Dixon to file First Amendment, discrimination suits

Written by John Krudy | | jkrudy@toledofreepress.com

Crystal Dixon will file First Amendment and discrimination

lawsuits against UT after being fired for the views she

expressed in an online column for Toledo Free Press April 18.

“Supreme Court decisions remind us that the fact you are a

public employee doesn’t mean you give up your First Amendment rights,” said

Floyd Weatherspoon, a professor at Capital University Law School, in Columbus.

“The majority of her column is about her personal views, but she does mention

the university. The courts will have to decide if that converts the opinion to

her speaking in an official capacity.”

Dixon, who had been employed with the university since 2002, was fired May 8 by UT President Dr. Lloyd Jacobs. The

university offered her a what she described as a demotion, which she did not

accept.

Dixon said at her press conference May 14 that she had “hired

and recommended for hiring both homosexuals and heterosexuals.”

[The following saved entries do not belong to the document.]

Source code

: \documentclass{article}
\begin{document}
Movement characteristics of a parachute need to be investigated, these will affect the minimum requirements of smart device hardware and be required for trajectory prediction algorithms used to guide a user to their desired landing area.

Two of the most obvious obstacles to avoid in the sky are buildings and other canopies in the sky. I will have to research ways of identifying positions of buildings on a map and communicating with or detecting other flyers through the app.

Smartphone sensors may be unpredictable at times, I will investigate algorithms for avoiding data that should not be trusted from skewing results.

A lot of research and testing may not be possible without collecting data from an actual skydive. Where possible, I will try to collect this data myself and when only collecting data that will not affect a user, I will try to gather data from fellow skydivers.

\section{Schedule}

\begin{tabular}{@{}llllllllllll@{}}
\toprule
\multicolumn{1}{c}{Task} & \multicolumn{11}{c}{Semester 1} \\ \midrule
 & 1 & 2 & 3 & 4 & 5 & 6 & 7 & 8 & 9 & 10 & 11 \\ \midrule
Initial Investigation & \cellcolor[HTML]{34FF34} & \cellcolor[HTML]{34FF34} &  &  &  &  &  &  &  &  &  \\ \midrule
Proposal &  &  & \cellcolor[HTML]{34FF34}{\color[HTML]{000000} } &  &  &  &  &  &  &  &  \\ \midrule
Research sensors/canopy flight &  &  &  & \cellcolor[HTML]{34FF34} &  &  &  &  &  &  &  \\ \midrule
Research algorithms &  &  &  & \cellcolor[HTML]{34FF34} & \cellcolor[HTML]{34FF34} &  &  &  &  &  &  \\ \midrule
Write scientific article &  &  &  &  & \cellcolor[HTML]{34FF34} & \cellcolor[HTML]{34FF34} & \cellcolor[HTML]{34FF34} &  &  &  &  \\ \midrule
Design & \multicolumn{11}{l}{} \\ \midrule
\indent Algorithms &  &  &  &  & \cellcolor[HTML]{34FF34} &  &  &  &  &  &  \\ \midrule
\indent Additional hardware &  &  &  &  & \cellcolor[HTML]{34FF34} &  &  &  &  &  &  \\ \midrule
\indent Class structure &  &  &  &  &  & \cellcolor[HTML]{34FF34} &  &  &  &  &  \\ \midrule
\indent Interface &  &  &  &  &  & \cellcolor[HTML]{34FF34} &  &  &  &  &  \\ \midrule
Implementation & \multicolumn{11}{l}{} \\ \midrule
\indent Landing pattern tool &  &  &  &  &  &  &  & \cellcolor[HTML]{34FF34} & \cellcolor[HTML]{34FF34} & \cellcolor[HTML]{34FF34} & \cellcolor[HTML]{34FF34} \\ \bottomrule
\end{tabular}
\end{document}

“At my pre-disciplinary meeting May 5, President Jacobs did

not display a single policy or procedure I had violated,” she said.

At her press conference May 14, Dixon and her local legal counsel,

Tom Sobecki, stressed that the main thrusts of her case would be the violation

of her First Amendment right to free speech, religious discrimination and

racial discrimination.

“Her speech was protected by the First Amendment,” said

Sobecki, a Toledo attorney specializing in employment law and civil rights.

“She wrote in her private capacity, which every citizen has the right to do.”

Dixon said she has retained the services of the Thomas More

Law Center (TMLC), which she described as “extremely aggressive when it comes

to First Amendment rights.”

Brian Rooney, a spokesman for TMLC, said Dixon’s speech was

“clearly” protected, according to Supreme Court precedent. He cited Garcetti v. Cebalos, a case the Court

decided in 2006. While Garcetti does

not protect free speech by public employees pursuant to their jobs, Rooney said

Dixon’s situation is different.

Garcetti holds

that a public employee can speak as a private citizen,” said Rooney.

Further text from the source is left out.